The problem is with performance. In short, the setup is as follow:
The "backup servers" are Sun v440s with 4x 1.59 GHz CPUs and running
Solaris 10 rel 1/06. These each have a single Quad Gigaswift adapter
installed, and these adapters are configured with all four ports in a
trunk, using Sun Trunking v1.3. One of the onboard ce interfaces are used
as a normal access port, eg to be able to log on, but not used for the
bulk data transfers. The LACP mode on the trunk is set to active with
policy #2 four round-robin control of outgoing data.
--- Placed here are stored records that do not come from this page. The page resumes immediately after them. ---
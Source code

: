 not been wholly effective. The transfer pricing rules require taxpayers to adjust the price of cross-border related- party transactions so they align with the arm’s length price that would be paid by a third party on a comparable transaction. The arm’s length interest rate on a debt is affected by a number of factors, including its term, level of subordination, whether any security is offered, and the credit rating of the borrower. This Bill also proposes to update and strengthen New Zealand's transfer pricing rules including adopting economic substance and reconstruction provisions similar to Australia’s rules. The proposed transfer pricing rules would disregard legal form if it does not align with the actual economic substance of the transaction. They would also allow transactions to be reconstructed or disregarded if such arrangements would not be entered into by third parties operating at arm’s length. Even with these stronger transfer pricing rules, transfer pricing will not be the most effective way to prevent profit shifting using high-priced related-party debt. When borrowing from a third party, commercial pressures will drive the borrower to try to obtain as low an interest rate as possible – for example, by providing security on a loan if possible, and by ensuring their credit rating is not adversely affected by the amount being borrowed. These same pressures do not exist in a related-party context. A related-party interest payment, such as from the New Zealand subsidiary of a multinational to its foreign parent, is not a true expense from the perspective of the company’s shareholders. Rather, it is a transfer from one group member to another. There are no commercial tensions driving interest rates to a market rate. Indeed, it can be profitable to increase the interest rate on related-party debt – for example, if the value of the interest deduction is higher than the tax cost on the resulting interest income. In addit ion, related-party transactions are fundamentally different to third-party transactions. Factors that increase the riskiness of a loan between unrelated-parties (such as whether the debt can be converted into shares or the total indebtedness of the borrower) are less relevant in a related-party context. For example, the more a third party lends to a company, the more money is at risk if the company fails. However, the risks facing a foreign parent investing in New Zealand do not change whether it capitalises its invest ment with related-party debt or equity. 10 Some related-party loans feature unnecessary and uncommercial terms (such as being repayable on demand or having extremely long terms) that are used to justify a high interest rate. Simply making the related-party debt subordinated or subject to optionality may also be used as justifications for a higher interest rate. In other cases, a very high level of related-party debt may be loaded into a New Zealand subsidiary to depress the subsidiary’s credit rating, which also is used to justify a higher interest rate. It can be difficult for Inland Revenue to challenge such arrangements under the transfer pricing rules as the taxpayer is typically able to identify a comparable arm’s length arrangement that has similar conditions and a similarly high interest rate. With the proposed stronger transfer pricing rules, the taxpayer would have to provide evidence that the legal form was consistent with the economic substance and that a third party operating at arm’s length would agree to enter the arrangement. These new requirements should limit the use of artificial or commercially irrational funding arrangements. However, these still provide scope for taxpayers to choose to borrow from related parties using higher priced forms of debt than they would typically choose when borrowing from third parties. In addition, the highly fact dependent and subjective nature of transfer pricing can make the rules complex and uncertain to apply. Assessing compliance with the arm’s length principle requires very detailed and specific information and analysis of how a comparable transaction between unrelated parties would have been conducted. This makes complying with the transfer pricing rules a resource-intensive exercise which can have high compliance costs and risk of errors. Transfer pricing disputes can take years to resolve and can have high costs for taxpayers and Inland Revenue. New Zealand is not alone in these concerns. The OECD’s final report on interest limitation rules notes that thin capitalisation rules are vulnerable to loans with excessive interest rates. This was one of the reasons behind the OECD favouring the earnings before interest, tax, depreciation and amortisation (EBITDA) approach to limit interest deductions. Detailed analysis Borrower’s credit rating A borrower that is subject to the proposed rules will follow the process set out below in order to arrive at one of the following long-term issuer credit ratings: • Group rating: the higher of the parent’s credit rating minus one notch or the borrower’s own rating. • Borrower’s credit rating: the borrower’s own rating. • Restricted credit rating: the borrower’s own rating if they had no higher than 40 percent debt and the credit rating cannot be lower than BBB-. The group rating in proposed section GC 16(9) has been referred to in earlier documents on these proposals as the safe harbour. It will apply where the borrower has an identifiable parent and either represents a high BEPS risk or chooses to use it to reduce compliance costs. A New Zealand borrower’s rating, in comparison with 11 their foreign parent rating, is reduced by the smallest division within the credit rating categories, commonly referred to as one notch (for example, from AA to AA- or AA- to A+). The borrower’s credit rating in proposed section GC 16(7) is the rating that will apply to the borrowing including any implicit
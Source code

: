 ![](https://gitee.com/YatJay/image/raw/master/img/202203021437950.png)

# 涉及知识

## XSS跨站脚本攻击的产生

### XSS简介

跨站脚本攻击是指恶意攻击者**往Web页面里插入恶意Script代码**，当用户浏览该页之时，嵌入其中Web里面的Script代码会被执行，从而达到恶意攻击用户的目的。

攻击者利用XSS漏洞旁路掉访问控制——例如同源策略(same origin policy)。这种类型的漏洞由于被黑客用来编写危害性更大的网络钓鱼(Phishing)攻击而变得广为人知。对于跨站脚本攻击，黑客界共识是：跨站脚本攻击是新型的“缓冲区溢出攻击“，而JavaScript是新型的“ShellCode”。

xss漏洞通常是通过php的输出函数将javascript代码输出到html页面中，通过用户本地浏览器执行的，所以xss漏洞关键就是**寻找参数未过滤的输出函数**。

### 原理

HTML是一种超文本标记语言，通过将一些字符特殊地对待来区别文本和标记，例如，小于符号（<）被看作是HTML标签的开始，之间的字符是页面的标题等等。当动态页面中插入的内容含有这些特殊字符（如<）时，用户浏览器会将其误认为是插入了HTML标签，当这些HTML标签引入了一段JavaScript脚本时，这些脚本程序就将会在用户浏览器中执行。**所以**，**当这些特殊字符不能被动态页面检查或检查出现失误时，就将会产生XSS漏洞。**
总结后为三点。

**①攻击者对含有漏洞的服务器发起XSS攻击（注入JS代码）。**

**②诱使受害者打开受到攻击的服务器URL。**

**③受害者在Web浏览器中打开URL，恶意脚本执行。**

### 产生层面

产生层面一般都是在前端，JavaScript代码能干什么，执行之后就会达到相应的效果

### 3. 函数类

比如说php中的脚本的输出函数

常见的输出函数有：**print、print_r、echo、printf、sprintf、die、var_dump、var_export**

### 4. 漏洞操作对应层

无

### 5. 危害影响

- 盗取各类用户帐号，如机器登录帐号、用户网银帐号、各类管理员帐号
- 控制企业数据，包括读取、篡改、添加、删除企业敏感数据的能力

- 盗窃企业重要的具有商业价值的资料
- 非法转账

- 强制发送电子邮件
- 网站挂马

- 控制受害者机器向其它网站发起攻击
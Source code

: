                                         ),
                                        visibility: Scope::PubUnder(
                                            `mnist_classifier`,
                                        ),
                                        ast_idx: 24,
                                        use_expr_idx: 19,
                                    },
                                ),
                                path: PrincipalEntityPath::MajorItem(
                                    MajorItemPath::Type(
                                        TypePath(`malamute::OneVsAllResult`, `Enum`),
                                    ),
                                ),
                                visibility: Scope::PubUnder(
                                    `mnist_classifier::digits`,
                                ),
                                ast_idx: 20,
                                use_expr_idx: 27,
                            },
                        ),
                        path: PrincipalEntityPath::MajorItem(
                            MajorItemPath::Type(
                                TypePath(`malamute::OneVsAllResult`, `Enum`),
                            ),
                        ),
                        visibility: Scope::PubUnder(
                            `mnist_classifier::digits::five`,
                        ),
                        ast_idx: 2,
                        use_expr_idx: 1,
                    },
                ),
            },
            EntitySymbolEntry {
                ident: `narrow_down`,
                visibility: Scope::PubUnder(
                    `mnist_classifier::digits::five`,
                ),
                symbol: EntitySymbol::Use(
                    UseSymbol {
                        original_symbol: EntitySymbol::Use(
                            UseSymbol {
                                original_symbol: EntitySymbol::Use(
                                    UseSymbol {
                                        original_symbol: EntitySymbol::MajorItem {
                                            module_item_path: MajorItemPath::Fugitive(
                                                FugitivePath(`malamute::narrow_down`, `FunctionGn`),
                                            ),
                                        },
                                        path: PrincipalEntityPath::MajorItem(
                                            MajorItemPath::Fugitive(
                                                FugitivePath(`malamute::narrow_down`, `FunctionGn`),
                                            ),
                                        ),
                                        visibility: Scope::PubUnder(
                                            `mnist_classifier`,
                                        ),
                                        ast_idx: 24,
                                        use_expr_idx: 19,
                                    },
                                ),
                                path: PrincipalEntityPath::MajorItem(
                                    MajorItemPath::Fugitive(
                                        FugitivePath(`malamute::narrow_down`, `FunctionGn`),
The CISCO switch (WS-6509e) is set with the trunk in passive mode, and
indicates that the ports are in a trunk once the trunk is initialized on
the server. For what it is worth, the environment consists of two of
these switches with trunked 10 Gbps links between them. Each server is
connected to one of these switches. The "trunk" on each switch spans two
blades. All the clients (about 20 hosts) are connected by gigabit
ethernet to these same two switches. It is set up as a single subnet
(single VLAN). Any questions about more detail on the switches I will
have to refer to the network guys.

Note: These are going to be used as "backup media servers" with
netbackup, so the requirements is for maximum incomming bandwidth into the
server. Also, dladm won't work because of the ce interfaces, and ipmp
doesn't aggregate incomming bandwith. Therefore I am stuck with the Sun
Trunking software.

When doing tests, I monitor with nettr -stats 0 interval=5. My results
are as follow:
a) It appears that each client gets allocated one of the 4 trunk members
for its incomming packets based on some policy, but not based on load
because sometimes one port is seen to be fully used while the other three
ports remain unused. In other cases, each of the clients goes through a
separate port. It appeas as if each client always gets allocated a
specific port, unless I pull a cable, in which case it all shifts arround
again, ie the clients gets re-allocated to different ports. Maybe a MAC
hash or something similar. The response data (outgoing), eg the FTP
server replies is seen to be properly load balanced accross all the
members of the trunk. This is clearly controlled by the "policy" setting
on the trunk on the server side, as when I set a different policy, this
changes. Round robin (policy #2) appears to be the best, but clearly only
controls outgoing data, and this is also indicated in the man page and
documentation.

So the first problem is that the incomming data is not loadbalanced
accross the trunk members dynamically.

b) Then there appears to be a 1Gbps ceiling on the incomming data into the
server. Irrespecive of how many clients or how many ports are used for
data comming into the server, the total shown by nettr -stats never
exceeds about 1095 Mbps. With 4 gigabit ports, I would expect more, and
according to Sun I should get more. Generally, a single client manages to
send about 65% or so of 1 Gbps. Some clients manages more throughput, but
in total even with 4 or 5 clients pushing to the server at the same time,
the maximum incomming bandwidth is restricted somewhere. While testing,
there is about 92% Idle CPU time, and the nr of syscalls and
interrupts/sec shown by prstat -am is never very high.

Oh yes, for testing I use FTP from /dev/zero to /dev/null on the server,
pushing from each client.

I've tried to explain the setup and problem completely, but please feel
free to ask more questions, Thanx and much appreciated.